Une mise en contexte comme dans les spectacles de rue.
Crédit : Pol Guillard

Beau travail dans le choix musical où on note, lorsqu’on vient (ou on est intéressé aux autres cultures) de ce pays les influences, à travers le temps, orientales, celles enracinées dans le pays (gnaoua en particulier), mais aussi l’andalouse (le flamenco) et celle des Juifs marocains, qui ont vécu dans ce pays depuis 2 000 ans.
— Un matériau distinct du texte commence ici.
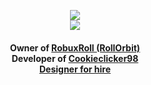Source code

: <a href="https://neostetic.github.io">
  <p align="center">
    <img src="https://i.giphy.com/media/JWOJsD0HvNpJ7K0XFk/giphy.webp"><br>
    <img src="https://user-images.githubusercontent.com/83291717/145250762-d9f11d2e-1405-4532-b72a-5c83feae19d9.png">
  </p>
</a>
<p align="center">
<h4 align="center">
  Owner of <a href="https://github.com/RobuxRoll">RobuxRoll (RollOrbit)</a><br>
  Developer of <a href="https://github.com/cookieclicker98">Cookieclicker98</a><br>
  <a href="https://neostetic.github.io">Designer for hire</a>
</h4>
</p>


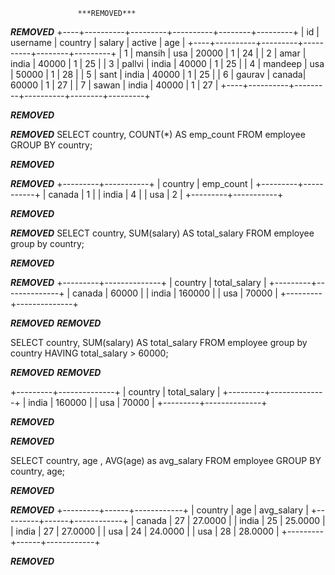 
		           ***REMOVED***

***REMOVED***
+----+----------+---------+----------+--------+---------+
| id | username | country |  salary  | active | age     |
+----+----------+---------+----------+--------+---------+
|  1 | mansih   |   usa   |  20000   |      1 | 24      |
|  2 | amar     |   india |  40000   |      1 | 25      |
|  3 | pallvi   |   india |  40000   |      1 | 25      |
|  4 | mandeep  |   usa   |  50000   |      1 | 28      |
|  5 | sant     |   india |  40000   |      1 | 25      |
|  6 | gaurav   |   canada|  60000   |      1 | 27      |
|  7 | sawan    |   india |  40000   |      1 | 27      |
+----+----------+---------+----------+--------+---------+

***REMOVED***

***REMOVED***
SELECT country, COUNT(*) AS emp_count
FROM employee
GROUP BY country;

***REMOVED***

***REMOVED***
+---------+-----------+
| country | emp_count |
+---------+-----------+
| canada  |         1 |
| india   |         4 |
| usa     |         2 |
+---------+-----------+

***REMOVED***


***REMOVED***
 SELECT country, SUM(salary) AS total_salary FROM  employee group by country;

***REMOVED***

***REMOVED***
+---------+--------------+
| country | total_salary |
+---------+--------------+
| canada  |        60000 |
| india   |       160000 |
| usa     |        70000 |
+---------+--------------+

***REMOVED***
***REMOVED***

SELECT country, SUM(salary) AS total_salary FROM  employee group by country HAVING total_salary > 60000;

***REMOVED***
***REMOVED***

+---------+--------------+
| country | total_salary |
+---------+--------------+
| india   |       160000 |
| usa     |        70000 |
+---------+--------------+

***REMOVED***

***REMOVED***

SELECT country, age , AVG(age) as avg_salary
FROM employee
GROUP BY country, age;

***REMOVED***

***REMOVED***
+---------+------+------------+
| country | age  | avg_salary |
+---------+------+------------+
| canada  |   27 |    27.0000 |
| india   |   25 |    25.0000 |
| india   |   27 |    27.0000 |
| usa     |   24 |    24.0000 |
| usa     |   28 |    28.0000 |
+---------+------+------------+

***REMOVED***
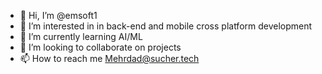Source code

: - 👋 Hi, I’m @emsoft1
- 👀 I’m interested in in back-end and mobile cross platform development 
- 🌱 I’m currently learning AI/ML
- 💞️ I’m looking to collaborate on projects 
- 📫 How to reach me Mehrdad@sucher.tech

<!---
emsoft1/emsoft1 is a ✨ special ✨ repository because its `README.md` (this file) appears on your GitHub profile.
You can click the Preview link to take a look at your changes.
--->
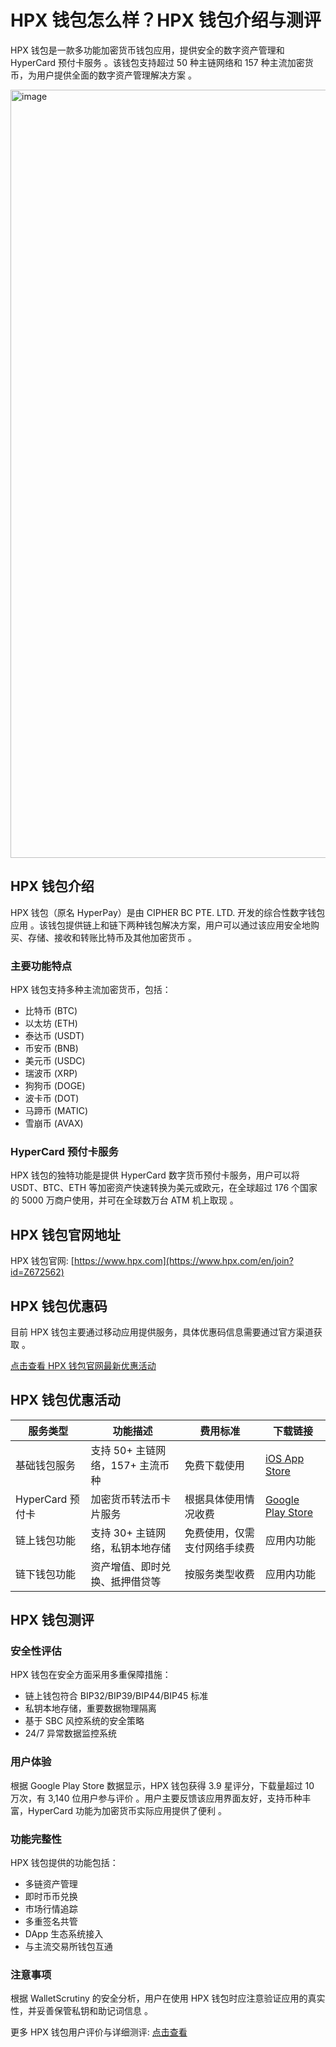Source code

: # HPX 钱包怎么样？HPX 钱包介绍与测评

HPX 钱包是一款多功能加密货币钱包应用，提供安全的数字资产管理和 HyperCard 预付卡服务 。该钱包支持超过 50 种主链网络和 157 种主流加密货币，为用户提供全面的数字资产管理解决方案 。

<img width="2701" height="1229" alt="image" src="https://github.com/user-attachments/assets/02a33f43-825c-4ac3-8412-acb27768897b" />

## HPX 钱包介绍

HPX 钱包（原名 HyperPay）是由 CIPHER BC PTE. LTD. 开发的综合性数字钱包应用 。该钱包提供链上和链下两种钱包解决方案，用户可以通过该应用安全地购买、存储、接收和转账比特币及其他加密货币 。

### 主要功能特点

HPX 钱包支持多种主流加密货币，包括：
- 比特币 (BTC)
- 以太坊 (ETH)
- 泰达币 (USDT)
- 币安币 (BNB)
- 美元币 (USDC)
- 瑞波币 (XRP)
- 狗狗币 (DOGE)
- 波卡币 (DOT)
- 马蹄币 (MATIC)
- 雪崩币 (AVAX)

### HyperCard 预付卡服务

HPX 钱包的独特功能是提供 HyperCard 数字货币预付卡服务，用户可以将 USDT、BTC、ETH 等加密资产快速转换为美元或欧元，在全球超过 176 个国家的 5000 万商户使用，并可在全球数万台 ATM 机上取现 。

## HPX 钱包官网地址

HPX 钱包官网: [https://www.hpx.com](https://www.hpx.com/en/join?id=Z672562)

## HPX 钱包优惠码

目前 HPX 钱包主要通过移动应用提供服务，具体优惠码信息需要通过官方渠道获取 。

[点击查看 HPX 钱包官网最新优惠活动](https://www.hpx.com/en/join?id=Z672562)

## HPX 钱包优惠活动

| 服务类型 | 功能描述 | 费用标准 | 下载链接 |
|---------|---------|---------|---------|
| 基础钱包服务 | 支持 50+ 主链网络，157+ 主流币种 | 免费下载使用 | [iOS App Store](https://www.hpx.com/en/join?id=Z672562) |
| HyperCard 预付卡 | 加密货币转法币卡片服务 | 根据具体使用情况收费 | [Google Play Store](https://www.hpx.com/en/join?id=Z672562) |
| 链上钱包功能 | 支持 30+ 主链网络，私钥本地存储 | 免费使用，仅需支付网络手续费 | 应用内功能 |
| 链下钱包功能 | 资产增值、即时兑换、抵押借贷等 | 按服务类型收费 | 应用内功能 |

## HPX 钱包测评

### 安全性评估

HPX 钱包在安全方面采用多重保障措施：
- 链上钱包符合 BIP32/BIP39/BIP44/BIP45 标准
- 私钥本地存储，重要数据物理隔离
- 基于 SBC 风控系统的安全策略
- 24/7 异常数据监控系统

### 用户体验

根据 Google Play Store 数据显示，HPX 钱包获得 3.9 星评分，下载量超过 10 万次，有 3,140 位用户参与评价 。用户主要反馈该应用界面友好，支持币种丰富，HyperCard 功能为加密货币实际应用提供了便利 。

### 功能完整性

HPX 钱包提供的功能包括：
- 多链资产管理
- 即时币币兑换
- 市场行情追踪
- 多重签名共管
- DApp 生态系统接入
- 与主流交易所钱包互通

### 注意事项

根据 WalletScrutiny 的安全分析，用户在使用 HPX 钱包时应注意验证应用的真实性，并妥善保管私钥和助记词信息 。

更多 HPX 钱包用户评价与详细测评: [点击查看](https://www.hpx.com/en/join?id=Z672562)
Le henné, que les nouvelles mariées musulmanes (et juives) marocaines portent le soir avant leur mariage, est ici porté également par les Hommes, mais sous une autre forme, celle de la peinture, bleu, jaune… Une transgression que Mriziga se permet. Par revendication? Par humanité? Par une sorte de finalité? Sans doute un but à atteindre, « jusqu’à ce que le monde change. » (sic)

Quant à Libya, le nom attribué à cette œuvre, on ne saura pourquoi une telle appellation. À moins qu’il ne représente le caractère sacré de l’ensemble maghrébin.

FICHE ARTISTIQUE PARTIELLE
Chorégraphie
Radouan Mriziga

Cocréation avec les interprètes

Scénographie
Radouan Mriziga

Interprète(s)
Sondos Belhassen, Mahdi Chammen

Hichem Chebli, Bilal El Had
Maïté Minh Tâm Jeannolin
Senda Jebali, Feteh Khiari
Dorothée Munyaneza

Costumes
Anissa Aidia

Lila John
Éclairages
Radouan Mriziga

Poème
Asmaa Jama

[ I fled this realm ]

Durée
1 h
[ Sans entracte ]

Diffusion & Billets
@ Usine C
26 et 27 mai 2023

ÉTOILES FILANTES
★★★★★ Exceptionnel. ★★★★ Très Bon.★★★ Bon.
★★ Moyen. Mauvais. 0 Nul.
½ [ Entre-deux-cotes ]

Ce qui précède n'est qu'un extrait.